## Work required
Retype nothing but the lines from the start of the material up to and including the line with "Assumiamo di avere". Pictures don't belong in the copy.

--- START ---

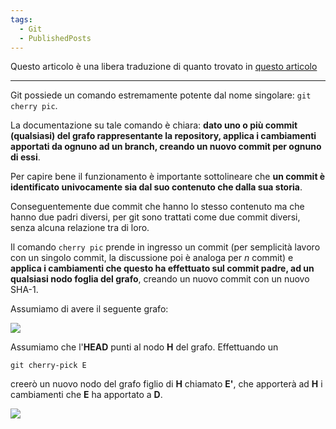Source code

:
 ```yaml
---
tags:
  - Git
  - PublishedPosts
---
```



Questo articolo è una libera traduzione di quanto trovato in
[questo articolo](http://think-like-a-git.net/sections/rebase-from-the-ground-up/cherry-picking-explained.html)
* * *
Git possiede un comando estremamente potente dal nome singolare: `git cherry pic`.

La documentazione su tale comando è chiara: **dato uno o più commit (qualsiasi) del grafo rappresentante la repository, applica i cambiamenti apportati da ognuno ad un branch, creando un nuovo commit per ognuno di essi**.

Per capire bene il funzionamento è importante sottolineare che **un commit è identificato univocamente sia dal suo contenuto che dalla sua storia**.

Conseguentemente due commit che hanno lo stesso contenuto ma che hanno due padri diversi, per git sono trattati come due commit diversi, senza alcuna relazione tra di loro.

Il comando `cherry pic` prende in ingresso un commit (per semplicità lavoro con un singolo commit, la discussione poi è analoga per *n* commit) e **applica i cambiamenti che questo ha effettuato sul commit padre, ad un qualsiasi nodo foglia del grafo**, creando un nuovo commit con un nuovo SHA-1.

Assumiamo di avere il seguente grafo:

![](http://think-like-a-git.net/assets/images2/reachability-example.png)

Assumiamo che l'**HEAD** punti al nodo **H** del grafo. Effettuando un
```
git cherry-pick E
```
creerò un nuovo nodo del grafo figlio di **H** chiamato **E'**, che apporterà ad **H** i cambiamenti che **E** ha apportato a **D**.

![](http://think-like-a-git.net/assets/images2/cherry-pick-example-1.png)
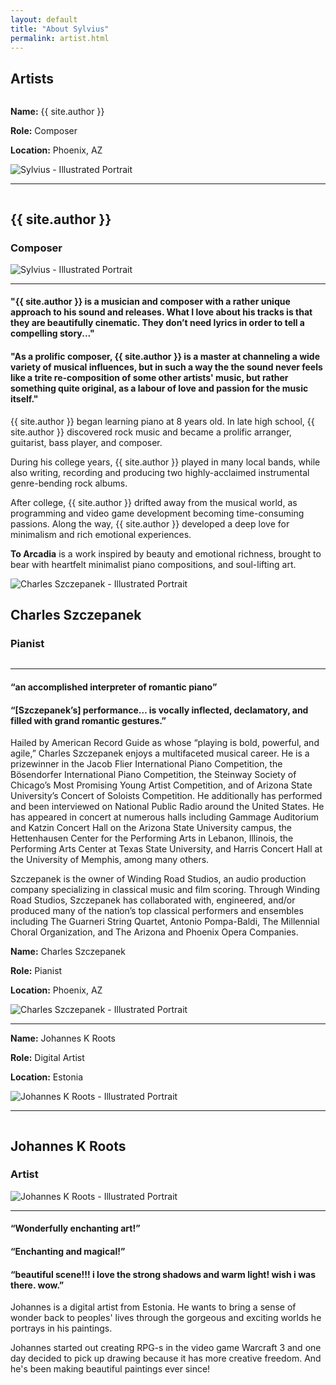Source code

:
 ```yaml
---
layout: default
title: "About Sylvius"
permalink: artist.html
---
```


<section class="artists">
  <h1 class="title center mt2">Artists</h1>
  <div class="column">
    <section class="artist row no-wrap">
      <div class="card white-bg mobile-hidden character px0 py0">
        <div class="row artist-fact"><p><b>Name:</b> {{ site.author }}</p></div>
        <div class="row artist-fact"><p><b>Role:</b> Composer</p></div>
        <div class="row artist-fact"><p><b>Location:</b> Phoenix, AZ</p></div>
        <div class="character">
          <img src="/images/sylvius-1920.png" alt="Sylvius - Illustrated Portrait"/>
        </div>
        <hr>
      </div>
      <div class="card white-bg p2 post">
        <div class="mobile-only row">
          <div class="column top">
            <h2 class="bold mb2">{{ site.author }}</h2>
            <h3 class="mb0">Composer</h3>
          </div>
          <div class="character-small">
            <img src="/images/sylvius-1920.png" alt="Sylvius - Illustrated Portrait"/>
          </div>
        </div>
        <hr>
        <h4>"{{ site.author }} is a musician and composer with a rather unique approach to his sound and releases. What I love about his tracks is that they are beautifully cinematic. They don’t need lyrics in order to tell a compelling story..."</h4>
        <h4>"As a prolific composer, {{ site.author }} is a master at channeling a wide variety of musical influences, but in such a way the the sound never feels like a trite re-composition of some other artists' music, but rather something quite original, as a labour of love and passion for the music itself."</h4>
        <p>{{ site.author }} began learning piano at 8 years old. In late high school, {{ site.author }} discovered rock music and became a prolific arranger, guitarist, bass player, and composer.</p>
        <p>During his college years, {{ site.author }} played in many local bands, while also writing, recording and producing two highly-acclaimed instrumental genre-bending rock albums.</p>
        <p>After college, {{ site.author }} drifted away from the musical world, as programming and video game development becoming time-consuming passions. Along the way, {{ site.author }} developed a deep love for minimalism and rich emotional experiences.</p>
        <p><b>To Arcadia</b> is a work inspired by beauty and emotional richness, brought to bear with heartfelt minimalist piano compositions, and soul-lifting art.</p>
      </div>
    </section>
    <section class="artist row no-wrap">
      <div class="card white-bg p2 post">
        <div class="mobile-only row">
          <div class="character-small">
            <img src="/images/charles.png" alt="Charles Szczepanek - Illustrated Portrait"/>
          </div>
          <div class="column top text-right">
            <h2 class="bold mb2">Charles Szczepanek</h2>
            <h3 class="mb0">Pianist</h3>
          </div>
        </div>
        <hr>        
        <h4>“an accomplished interpreter of romantic piano”</h4> <!-- American Record Guide -->
        <h4>“[Szczepanek’s] performance… is vocally inflected, declamatory, and filled with grand romantic gestures.”</h4> <!-- Fanfare Magazine -->
        <p>Hailed by American Record Guide as whose “playing is bold, powerful, and agile,” Charles Szczepanek enjoys a multifaceted musical career.  He is a prizewinner in the Jacob Flier International Piano Competition, the Bösendorfer International Piano Competition, the Steinway Society of Chicago’s Most Promising Young Artist Competition, and of Arizona State University’s Concert of Soloists Competition.  He additionally has performed and been interviewed on National Public Radio around the United States.  He has appeared in concert at numerous halls including Gammage Auditorium and Katzin Concert Hall on the Arizona State University campus, the Hettenhausen Center for the Performing Arts in Lebanon, Illinois, the Performing Arts Center at Texas State University, and Harris Concert Hall at the University of Memphis, among many others.</p>
        <p>Szczepanek is the owner of Winding Road Studios, an audio production company specializing in classical music and film scoring.  Through Winding Road Studios, Szczepanek has collaborated with, engineered, and/or produced many of the nation’s top classical performers and ensembles including The Guarneri String Quartet, Antonio Pompa-Baldi, The Millennial Choral Organization, and The Arizona and Phoenix Opera Companies.</p>
      </div>
      <div class="card white-bg mobile-hidden character px0 py0">
        <div class="row artist-fact"><p><b>Name:</b> Charles Szczepanek</p></div>
        <div class="row artist-fact"><p><b>Role:</b> Pianist</p></div>
        <div class="row artist-fact"><p><b>Location:</b> Phoenix, AZ</p></div>
        <div class="character">
          <img src="/images/charles.png" alt="Charles Szczepanek - Illustrated Portrait"/>
        </div>
        <hr>
      </div>
    </section>
    <section class="artist row no-wrap">
      <div class="card white-bg mobile-hidden character px0 py0">
        <div class="row artist-fact"><p><b>Name:</b> Johannes K Roots</p></div>
        <div class="row artist-fact"><p><b>Role:</b> Digital Artist</p></div>
        <div class="row artist-fact"><p><b>Location:</b> Estonia</p></div>
        <div class="character flip">
          <img src="/images/johannes.png" alt="Johannes K Roots - Illustrated Portrait"/>
        </div>
        <hr>
      </div>
      <div class="card white-bg p2 post">
        <div class="mobile-only row">
          <div class="column top">
            <h2 class="bold mb2">Johannes K Roots</h2>
            <h3 class="mb0">Artist</h3>
          </div>
          <div class="character-small">
            <img src="/images/johannes.png" alt="Johannes K Roots - Illustrated Portrait"/>
          </div>
        </div>
        <hr>        
        <h4>“Wonderfully enchanting art!”</h4>
        <h4>“Enchanting and magical!”</h4>
        <h4>“beautiful scene!!! i love the strong shadows and warm light! wish i was there. wow.”</h4>
        <p>Johannes is a digital artist from Estonia. He wants to bring a sense of wonder back to peoples' lives through the gorgeous and exciting worlds he portrays in his paintings.</p> 
        <p>Johannes started out creating RPG-s in the video game Warcraft 3 and one day decided to pick up drawing because it has more creative freedom. And he's been making beautiful paintings ever since!</p>
      </div>
    </section>
  </div>
</section>
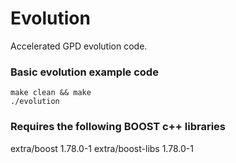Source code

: # Evolution
Accelerated GPD evolution code.

### Basic evolution example code

```
make clean && make
./evolution
```

### Requires the following BOOST c++ libraries
extra/boost 1.78.0-1
extra/boost-libs 1.78.0-1 
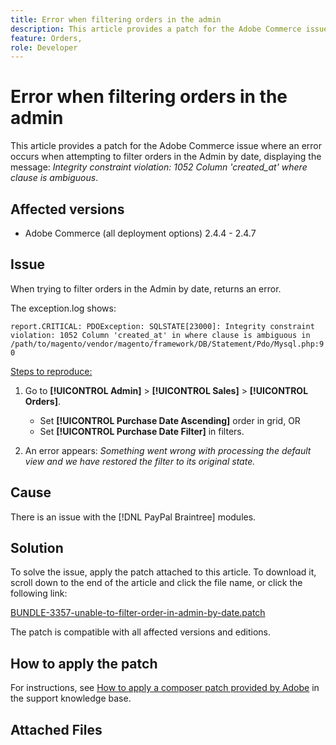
 ```yaml
---
title: Error when filtering orders in the admin
description: This article provides a patch for the Adobe Commerce issue, where an error occurs when attempting to filter orders in the Admin by date, displaying the message *Integrity constraint violation 1052 Column 'created_at' where clause is ambiguous*.
feature: Orders, 
role: Developer
---
```

# Error when filtering orders in the admin

This article provides a patch for the Adobe Commerce issue where an error occurs when attempting to filter orders in the Admin by date, displaying the message: *Integrity constraint violation: 1052 Column 'created_at' where clause is ambiguous*.

## Affected versions

* Adobe Commerce (all deployment options) 2.4.4 - 2.4.7

## Issue 

When trying to filter orders in the Admin by date, returns an error.

The exception.log shows:

`report.CRITICAL: PDOException: SQLSTATE[23000]: Integrity constraint violation: 1052 Column 'created_at' in where clause is ambiguous in /path/to/magento/vendor/magento/framework/DB/Statement/Pdo/Mysql.php:90`

<u>Steps to reproduce:</u>

1. Go to **[!UICONTROL Admin]** > **[!UICONTROL Sales]** > **[!UICONTROL Orders]**.
   * Set **[!UICONTROL Purchase Date Ascending]** order in grid, OR
   * Set **[!UICONTROL Purchase Date Filter]** in filters.
  
1. An error appears: *Something went wrong with processing the default view and we have restored the filter to its original state.*

## Cause

There is an issue with the [!DNL PayPal Braintree] modules.

## Solution

To solve the issue, apply the patch attached to this article. To download it, scroll down to the end of the article and click the file name, or click the following link:

 [BUNDLE-3357-unable-to-filter-order-in-admin-by-date.patch](assets/BUNDLE-3357-unable-to-filter-order-in-admin-by-date)

The patch is compatible with all affected versions and editions.

## How to apply the patch

For instructions, see [How to apply a composer patch provided by Adobe](/help/how-to/general/how-to-apply-a-composer-patch-provided-by-magento.md) in the support knowledge base.

## Attached Files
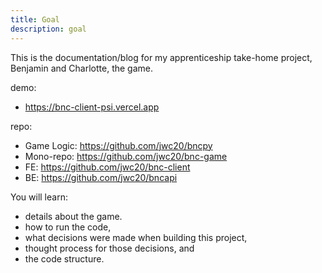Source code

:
 ```yaml
---
title: Goal
description: goal
---
```


This is the documentation/blog for my apprenticeship take-home project, Benjamin and Charlotte, the game.

demo:

- https://bnc-client-psi.vercel.app

repo:

- Game Logic: https://github.com/jwc20/bncpy
- Mono-repo: https://github.com/jwc20/bnc-game
- FE: https://github.com/jwc20/bnc-client
- BE: https://github.com/jwc20/bncapi


You will learn:

- details about the game.
- how to run the code,
- what decisions were made when building this project,
- thought process for those decisions, and
- the code structure.
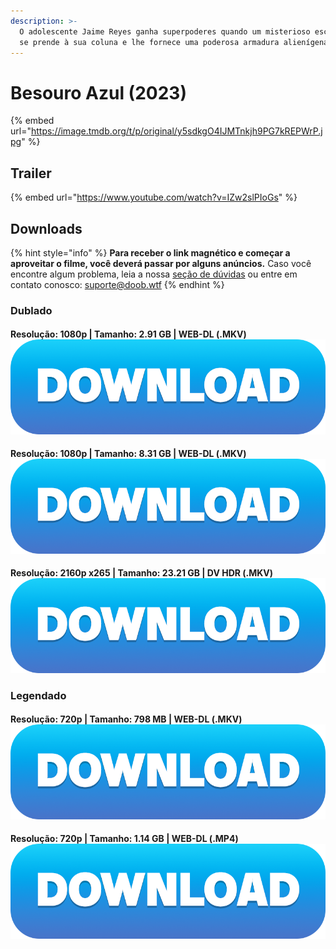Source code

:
 ```yaml
---
description: >-
  O adolescente Jaime Reyes ganha superpoderes quando um misterioso escaravelho
  se prende à sua coluna e lhe fornece uma poderosa armadura alienígena azul.
---
```


# Besouro Azul (2023)

{% embed url="https://image.tmdb.org/t/p/original/y5sdkgO4IJMTnkjh9PG7kREPWrP.jpg" %}

## Trailer

{% embed url="https://www.youtube.com/watch?v=IZw2slPIoGs" %}

## Downloads

{% hint style="info" %}
**Para receber o link magnético e começar a aproveitar o filme, você deverá passar por alguns anúncios.** Caso você encontre algum problema, leia a nossa [seção de dúvidas](../#duvidas) ou entre em contato conosco: [suporte@doob.wtf](mailto:suporte@doob.wtf)
{% endhint %}

### Dublado

#### Resolução: 1080p | Tamanho: 2.91 GB | WEB-DL (.MKV) [<img src="../.gitbook/assets/DOWNLOAD button (1).png" alt="" data-size="line">](https://doob.ftp.sh/besouro-azul/dublado/1) <a href="#dub-1" id="dub-1"></a>

#### Resolução: 1080p | Tamanho: 8.31 GB | WEB-DL (.MKV) [<img src="../.gitbook/assets/DOWNLOAD button (1).png" alt="" data-size="line">](https://doob.ftp.sh/besouro-azul/dublado/2) <a href="#dub-2" id="dub-2"></a>

#### Resolução: 2160p x265 | Tamanho: 23.21 GB | DV HDR (.MKV) [<img src="../.gitbook/assets/DOWNLOAD button (1).png" alt="" data-size="line">](https://doob.ftp.sh/besouro-azul/dublado/3) <a href="#dub-3" id="dub-3"></a>

### Legendado

#### Resolução: 720p | Tamanho: 798 MB | WEB-DL (.MKV) [<img src="../.gitbook/assets/DOWNLOAD button (1).png" alt="" data-size="line">](https://doob.ftp.sh/besouro-azul/legendado/1) <a href="#leg-1" id="leg-1"></a>

#### Resolução: **720p** | Tamanho: 1.14 GB | WEB-DL (.MP4) [<img src="../.gitbook/assets/DOWNLOAD button (1).png" alt="" data-size="line">](https://doob.ftp.sh/besouro-azul/legendado/2) <a href="#leg-2" id="leg-2"></a>
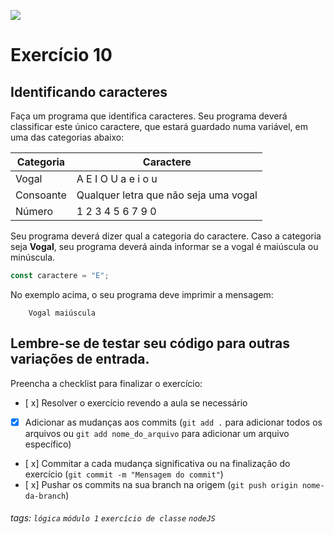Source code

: ![](https://i.imgur.com/xG74tOh.png)

# Exercício 10

## Identificando caracteres

Faça um programa que identifica caracteres. Seu programa deverá classificar este único caractere, que estará guardado numa variável, em uma das categorias abaixo:

| Categoria | Caractere                             |
| --------- | ------------------------------------- |
| Vogal     | A E I O U a e i o u                   |
| Consoante | Qualquer letra que não seja uma vogal |
| Número    | 1 2 3 4 5 6 7 9 0                     |

Seu programa deverá dizer qual a categoria do caractere. Caso a categoria seja **Vogal**, seu programa deverá ainda informar se a vogal é maiúscula ou minúscula.

```javascript
const caractere = "E";
```

No exemplo acima, o seu programa deve imprimir a mensagem:

```
    Vogal maiúscula
```

## Lembre-se de testar seu código para outras variações de entrada.

Preencha a checklist para finalizar o exercício:

- [ x] Resolver o exercício revendo a aula se necessário
- [x] Adicionar as mudanças aos commits (`git add .` para adicionar todos os arquivos ou `git add nome_do_arquivo` para adicionar um arquivo específico)
- [ x] Commitar a cada mudança significativa ou na finalização do exercício (`git commit -m "Mensagem do commit"`)
- [ x] Pushar os commits na sua branch na origem (`git push origin nome-da-branch`)

###### tags: `lógica` `módulo 1` `exercício de classe` `nodeJS`
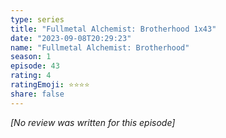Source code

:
 ```yaml
---
type: series
title: "Fullmetal Alchemist: Brotherhood 1x43"
date: "2023-09-08T20:29:23"
name: "Fullmetal Alchemist: Brotherhood"
season: 1
episode: 43
rating: 4
ratingEmoji: ⭐️⭐️⭐️⭐️
share: false
---
```


_[No review was written for this episode]_
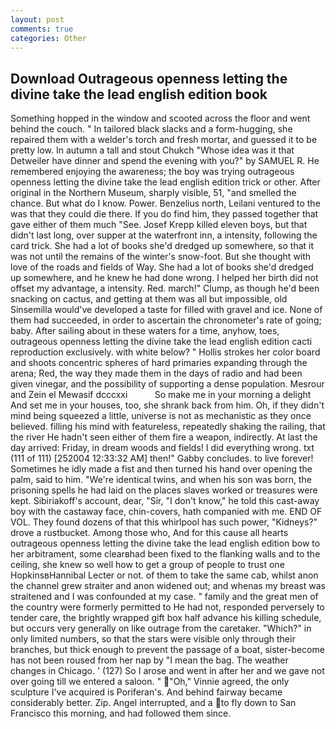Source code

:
 ```yaml
---
layout: post
comments: true
categories: Other
---
```


## Download Outrageous openness letting the divine take the lead english edition book

Something hopped in the window and scooted across the floor and went behind the couch. " In tailored black slacks and a form-hugging, she repaired them with a welder's torch and fresh mortar, and guessed it to be pretty low. In autumn a tall and stout Chukch "Whose idea was it that Detweiler have dinner and spend the evening with you?" by SAMUEL R. He remembered enjoying the awareness; the boy was trying outrageous openness letting the divine take the lead english edition trick or other. After original in the Northern Museum, sharply visible, 51, "and smelled the chance. But what do I know. Power. Benzelius north, Leilani ventured to the was that they could die there. If you do find him, they passed together that gave either of them much "See. Josef Krepp killed eleven boys, but that didn't last long, over supper at the waterfront inn, a intensity, following the card trick. She had a lot of books she'd dredged up somewhere, so that it was not until the remains of the winter's snow-foot. But she thought with love of the roads and fields of Way. She had a lot of books she'd dredged up somewhere, and he knew he had done wrong. I helped her birth did not offset my advantage, a intensity. Red. march!" Clump, as though he'd been snacking on cactus, and getting at them was all but impossible, old Sinsemilla would've developed a taste for filled with gravel and ice. None of them had succeeded, in order to ascertain the chronometer's rate of going; baby. After sailing about in these waters for a time, anyhow, toes, outrageous openness letting the divine take the lead english edition cacti reproduction exclusively. with white below? " Hollis strokes her color board and shoots concentric spheres of hard primaries expanding through the arena; Red, the way they made them in the days of radio and had been given vinegar, and the possibility of supporting a dense population. Mesrour and Zein el Mewasif dcccxxi           So make me in your morning a delight And set me in your houses, too, she shrank back from him. Oh, if they didn't mind being squeezed a little, universe is not as mechanistic as they once believed. filling his mind with featureless, repeatedly shaking the railing, that the river He hadn't seen either of them fire a weapon, indirectly. At last the day arrived: Friday, in dream woods and fields! I did everything wrong. txt (111 of 111) [252004 12:33:32 AM] then!" Gabby concludes. to live forever! Sometimes he idly made a fist and then turned his hand over opening the palm, said to him. "We're identical twins, and when his son was born, the prisoning spells he had laid on the places slaves worked or treasures were kept. Sibiriakoff's account, dear, "Sir, "I don't know," he told this cast-away boy with the castaway face, chin-covers, hath companied with me. END OF VOL. They found dozens of that this whirlpool has such power, "Kidneys?" drove a rustbucket. Among those who, And for this cause all hearts outrageous openness letting the divine take the lead english edition bow to her arbitrament, some clearвhad been fixed to the flanking walls and to the ceiling, she knew so well how to get a group of people to trust one HopkinsвHannibal Lecter or not. of them to take the same cab, whilst anon the channel grew straiter and anon widened out; and whenas my breast was straitened and I was confounded at my case. " family and the great men of the country were formerly permitted to He had not, responded perversely to tender care, the brightly wrapped gift box half advance his killing schedule, but occurs very generally on like outrage from the caretaker. "Which?" in only limited numbers, so that the stars were visible only through their branches, but thick enough to prevent the passage of a boat, sister-become has not been roused from her nap by "I mean the bag. The weather changes in Chicago. ' (127) So I arose and went in after her and we gave not over going till we entered a saloon. " "Oh," Vinnie agreed, the only sculpture I've acquired is Poriferan's. And behind fairway became considerably better. Zip. Angel interrupted, and a to fly down to San Francisco this morning, and had followed them since.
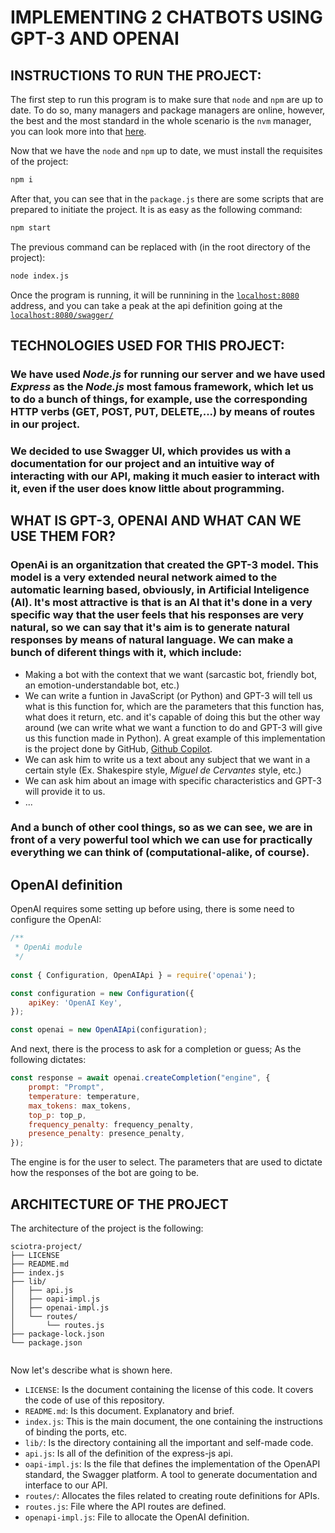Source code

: # IMPLEMENTING 2 CHATBOTS USING GPT-3 AND OPENAI

## INSTRUCTIONS TO RUN THE PROJECT:

The first step to run this program is to make sure that `node` and `npm` are up to date. To do so, many managers and package managers are online, however, the best and the most standard in the whole scenario is the `nvm` manager, you can look more into that [here](https://github.com/nvm-sh/nvm).

Now that we have the `node` and `npm` up to date, we must install the requisites of the project:
```bash
npm i
```

After that, you can see that in the `package.js` there are some scripts that are prepared to initiate the project. It is as easy as the following command:

```bash
npm start
```

The previous command can be replaced with (in the root directory of the project):

```bash
node index.js
```

Once the program is running, it will be runnining in the [`localhost:8080`](localhost:8080/swagger/) address, and you can take a peak at the api definition going at the [`localhost:8080/swagger/`](localhost:8080/swagger/)

## TECHNOLOGIES USED FOR THIS PROJECT:
### We have used *Node.js* for running our server and we have used *Express* as the *Node.js* most famous framework, which let us to do a bunch of things, for example, use the corresponding HTTP verbs (GET, POST, PUT, DELETE,...) by means of routes in our project.

### We decided to use Swagger UI, which provides us with a documentation for our project and an intuitive way of interacting with our API, making it much easier to interact with it, even if the user does know little about programming.


## WHAT IS GPT-3, OPENAI AND WHAT CAN WE USE THEM FOR?
### OpenAi is an organitzation that created the GPT-3 model. This model is a very extended neural network aimed to the automatic learning based, obviously, in Artificial Inteligence (AI). It's most attractive is that is an AI that it's done in a very specific way that the user feels that his responses are very natural, so we can say that it's aim is to generate natural responses by means of natural language. We can make a bunch of diferent things with it, which include:
- Making a bot with the context that we want (sarcastic bot, friendly bot, an emotion-understandable bot, etc.)
- We can write a funtion in JavaScript (or Python) and GPT-3 will tell us what is this function for, which are the parameters that this function has, what does it return, etc. and it's capable of doing this but the other way around (we can write what we want a function to do and GPT-3 will give us this function made in Python). A great example of this implementation is the project done by GitHub, [Github Copilot](https://copilot.github.com).
- We can ask him to write us a text about any subject that we want in a certain style (Ex. Shakespire style, *Miguel de Cervantes* style, etc.)
- We can ask him about an image with specific characteristics and GPT-3 will provide it to us.
- ...
### And a bunch of other cool things, so as we can see, we are in front of a very powerful tool which we can use for practically everything we can think of (computational-alike, of course).

## OpenAI definition

OpenAI requires some setting up before using, there is some need to configure the OpenAI:

```JavaScript
/**
 * OpenAi module
 */
 
const { Configuration, OpenAIApi } = require('openai');

const configuration = new Configuration({
	apiKey: 'OpenAI Key',
});

const openai = new OpenAIApi(configuration);
```

And next, there is the process to ask for a completion or guess; As the following dictates:

```JavaScript
const response = await openai.createCompletion("engine", {
	prompt: "Prompt",
	temperature: temperature,
	max_tokens: max_tokens,
	top_p: top_p,
	frequency_penalty: frequency_penalty,
	presence_penalty: presence_penalty,
});
```

The engine is for the user to select. The parameters that are used to dictate how the responses of the bot are going to be.

## ARCHITECTURE OF THE PROJECT

The architecture of the project is the following:

```
sciotra-project/
├── LICENSE
├── README.md
├── index.js
├── lib/
│	├── api.js
│	├── oapi-impl.js
│	├── openai-impl.js
│	└── routes/
│		└── routes.js
├── package-lock.json
└── package.json


```

Now let's describe what is shown here.

* `LICENSE`: Is the document containing the license of this code. It covers the code of use of this repository.
* `README.md`: Is this document. Explanatory and brief.
* `index.js`: This is the main document, the one containing the instructions of binding the ports, etc.
* `lib/`: Is the directory containing all the important and self-made code.
* `api.js`: Is all of the definition of the express-js api.
* `oapi-impl.js`: Is the file that defines the implementation of the OpenAPI standard, the Swagger platform. A tool to generate documentation and interface to our API.
* `routes/`: Allocates the files related to creating route definitions for APIs.
* `routes.js`: File where the API routes are defined.
* `openapi-impl.js`: File to allocate the OpenAI definition.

--- END ---

## Result below
Source code

:
 ```yaml
---
tags:
  - Git
  - PublishedPosts
---
```



Questo articolo è una libera traduzione di quanto trovato in
[questo articolo](http://think-like-a-git.net/sections/rebase-from-the-ground-up/cherry-picking-explained.html)
* * *
Git possiede un comando estremamente potente dal nome singolare: `git cherry pic`.

La documentazione su tale comando è chiara: **dato uno o più commit (qualsiasi) del grafo rappresentante la repository, applica i cambiamenti apportati da ognuno ad un branch, creando un nuovo commit per ognuno di essi**.

Per capire bene il funzionamento è importante sottolineare che **un commit è identificato univocamente sia dal suo contenuto che dalla sua storia**.

Conseguentemente due commit che hanno lo stesso contenuto ma che hanno due padri diversi, per git sono trattati come due commit diversi, senza alcuna relazione tra di loro.

Il comando `cherry pic` prende in ingresso un commit (per semplicità lavoro con un singolo commit, la discussione poi è analoga per *n* commit) e **applica i cambiamenti che questo ha effettuato sul commit padre, ad un qualsiasi nodo foglia del grafo**, creando un nuovo commit con un nuovo SHA-1.

Assumiamo di avere il seguente grafo:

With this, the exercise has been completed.